> Extracted information
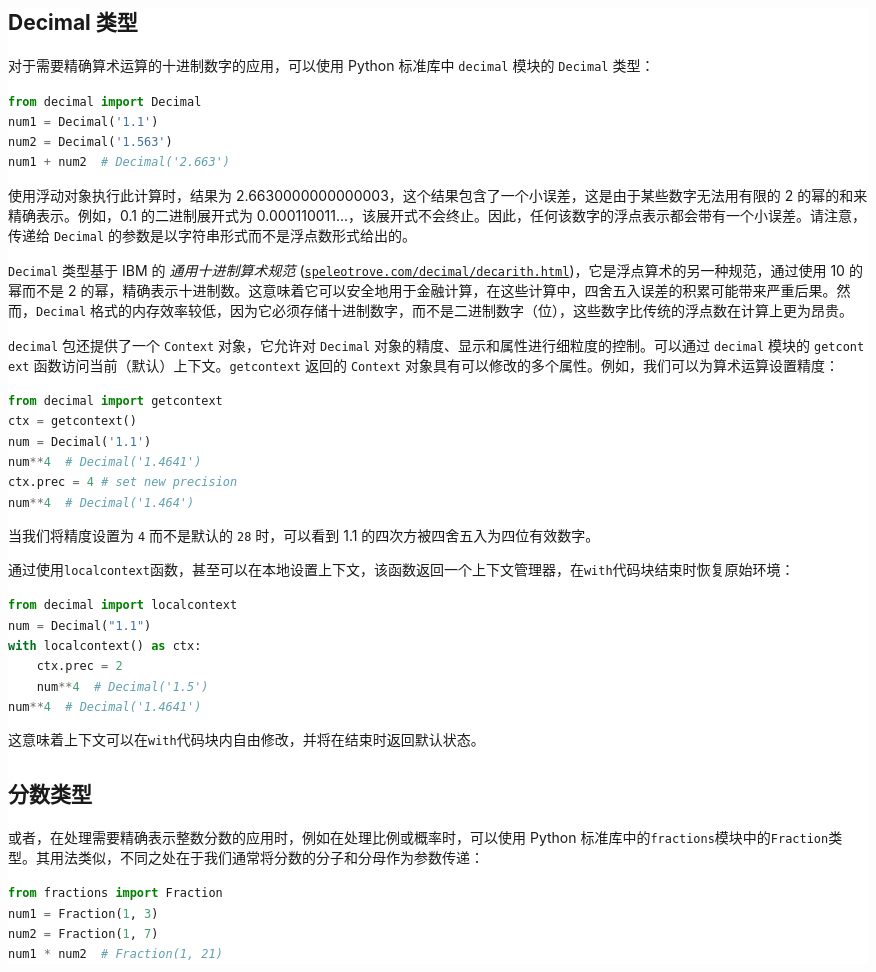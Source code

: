 ## Decimal 类型

对于需要精确算术运算的十进制数字的应用，可以使用 Python 标准库中 `decimal` 模块的 `Decimal` 类型：

```py
from decimal import Decimal
num1 = Decimal('1.1')
num2 = Decimal('1.563')
num1 + num2  # Decimal('2.663')
```

使用浮动对象执行此计算时，结果为 2.6630000000000003，这个结果包含了一个小误差，这是由于某些数字无法用有限的 2 的幂的和来精确表示。例如，0.1 的二进制展开式为 0.000110011...，该展开式不会终止。因此，任何该数字的浮点表示都会带有一个小误差。请注意，传递给 `Decimal` 的参数是以字符串形式而不是浮点数形式给出的。

`Decimal` 类型基于 IBM 的 *通用十进制算术规范* ([`speleotrove.com/decimal/decarith.html`](http://speleotrove.com/decimal/decarith.html))，它是浮点算术的另一种规范，通过使用 10 的幂而不是 2 的幂，精确表示十进制数。这意味着它可以安全地用于金融计算，在这些计算中，四舍五入误差的积累可能带来严重后果。然而，`Decimal` 格式的内存效率较低，因为它必须存储十进制数字，而不是二进制数字（位），这些数字比传统的浮点数在计算上更为昂贵。

`decimal` 包还提供了一个 `Context` 对象，它允许对 `Decimal` 对象的精度、显示和属性进行细粒度的控制。可以通过 `decimal` 模块的 `getcontext` 函数访问当前（默认）上下文。`getcontext` 返回的 `Context` 对象具有可以修改的多个属性。例如，我们可以为算术运算设置精度：

```py
from decimal import getcontext
ctx = getcontext()
num = Decimal('1.1')
num**4  # Decimal('1.4641')
ctx.prec = 4 # set new precision
num**4  # Decimal('1.464')
```

当我们将精度设置为 `4` 而不是默认的 `28` 时，可以看到 1.1 的四次方被四舍五入为四位有效数字。

通过使用`localcontext`函数，甚至可以在本地设置上下文，该函数返回一个上下文管理器，在`with`代码块结束时恢复原始环境：

```py
from decimal import localcontext
num = Decimal("1.1")
with localcontext() as ctx:
    ctx.prec = 2
    num**4  # Decimal('1.5')
num**4  # Decimal('1.4641')
```

这意味着上下文可以在`with`代码块内自由修改，并将在结束时返回默认状态。

## 分数类型

或者，在处理需要精确表示整数分数的应用时，例如在处理比例或概率时，可以使用 Python 标准库中的`fractions`模块中的`Fraction`类型。其用法类似，不同之处在于我们通常将分数的分子和分母作为参数传递：

```py
from fractions import Fraction
num1 = Fraction(1, 3)
num2 = Fraction(1, 7)
num1 * num2  # Fraction(1, 21)
```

> Work instruction
What lines in the listing contain "import"? Copy them all.

> Exercise output
from decimal import Decimal
from decimal import getcontext
from decimal import localcontext
from fractions import Fraction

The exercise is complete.